9019 Background: Chondrosarcomas are the second most common primary malignant tumor of bone after osteogenic sarcomas. Conventional chemotherapy for non-low-grade chondrosarcomas is generally ineffective. MTAP is a ubiquitous enzyme that catalyzes the phosphorolysis of the nucleoside methylthioadenosine (MTA), which is generated during the synthesis of the polymines, spermidine and spermine. MTAP is an essential enzyme in the salvage pathway of adenine and in methionine synthesis. Cells lacking the MTAP gene are unable to salvage adenine from MTA, and therefore are more dependent upon the de novo synthesis of purines. Accordingly, the absence of MTAP function makes MTAP deficient cells more susceptible than wild-type cells to pharmacologic inhibitors of de novo purine synthesis. The MTAP gene locus has been mapped to chromosome locus 9p21. Homozygous deletions of MTAP have been reported in several hematologic and solid tumor malignancies. Based upon these observations, we investigated the frequency of MTAP deletions in non-low-grade chondrosarcomas by fluorescence in-situ hybridization (FISH) analysis.

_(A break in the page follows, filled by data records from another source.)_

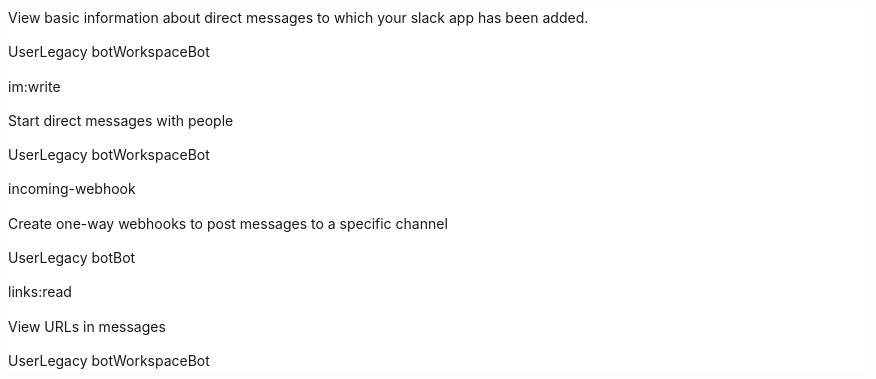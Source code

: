 View basic information about direct messages to which your slack app has been added.

</td>
<td valign="top">

UserLegacy botWorkspaceBot

</td>
</tr>
<tr>
<td valign="top">

im:write

</td>
<td valign="top">

Start direct messages with people

</td>
<td valign="top">

UserLegacy botWorkspaceBot

</td>
</tr>
<tr>
<td valign="top">

incoming-webhook

</td>
<td valign="top">

Create one-way webhooks to post messages to a specific channel

</td>
<td valign="top">

UserLegacy botBot

</td>
</tr>
<tr>
<td valign="top">

links:read

</td>
<td valign="top">

View URLs in messages

</td>
<td valign="top">

UserLegacy botWorkspaceBot

</td>
</tr>
<tr>
<td valign="top">
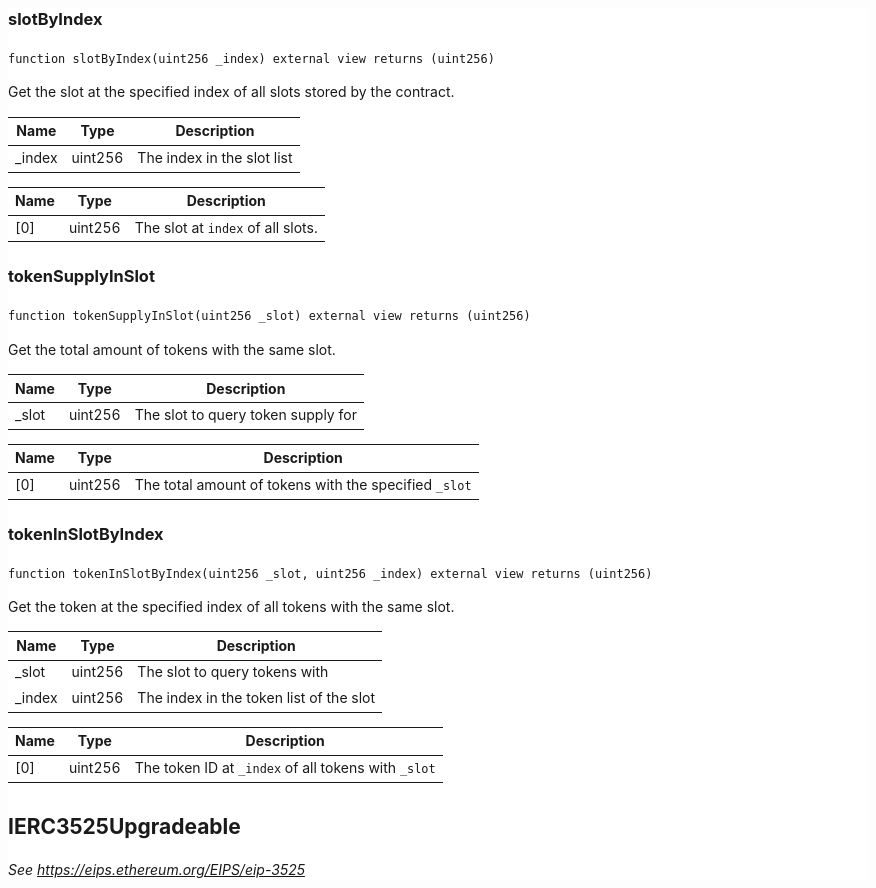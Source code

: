 ### slotByIndex

```solidity
function slotByIndex(uint256 _index) external view returns (uint256)
```

Get the slot at the specified index of all slots stored by the contract.

| Name    | Type    | Description                |
| ------- | ------- | -------------------------- |
| \_index | uint256 | The index in the slot list |

| Name | Type    | Description                       |
| ---- | ------- | --------------------------------- |
| [0]  | uint256 | The slot at `index` of all slots. |

### tokenSupplyInSlot

```solidity
function tokenSupplyInSlot(uint256 _slot) external view returns (uint256)
```

Get the total amount of tokens with the same slot.

| Name   | Type    | Description                        |
| ------ | ------- | ---------------------------------- |
| \_slot | uint256 | The slot to query token supply for |

| Name | Type    | Description                                           |
| ---- | ------- | ----------------------------------------------------- |
| [0]  | uint256 | The total amount of tokens with the specified `_slot` |

### tokenInSlotByIndex

```solidity
function tokenInSlotByIndex(uint256 _slot, uint256 _index) external view returns (uint256)
```

Get the token at the specified index of all tokens with the same slot.

| Name    | Type    | Description                             |
| ------- | ------- | --------------------------------------- |
| \_slot  | uint256 | The slot to query tokens with           |
| \_index | uint256 | The index in the token list of the slot |

| Name | Type    | Description                                         |
| ---- | ------- | --------------------------------------------------- |
| [0]  | uint256 | The token ID at `_index` of all tokens with `_slot` |

## IERC3525Upgradeable

_See https://eips.ethereum.org/EIPS/eip-3525_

Methods: 23 grade 2 (intermediate-grade) chondrosarcoma patient samples from the Cleveland Clinic Foundation were analyzed for MTAP deletions. Results: Nuclei were successfully extracted from 14/23 samples (61% evaluable) for FISH analysis. 7/14 samples (50%) demonstrated a deletion of the MTAP gene, 6/14 (43%) failed to demonstrate a deletion, and 1/14 (7%) was inconclusive. Conclusions: These findings suggest that approximately one-half of grade 2 chondrosarcomas may be preferentially sensitive to pharmacologic inhibitors of de novo purine synthesis. This study has resulted in the development by the Intergroup Coalition Against Sarcomas of a phase II trial of pemetrexed, a multi-targeted anti-folate, for advanced chondrosarcomas. No significant financial relationships to disclose.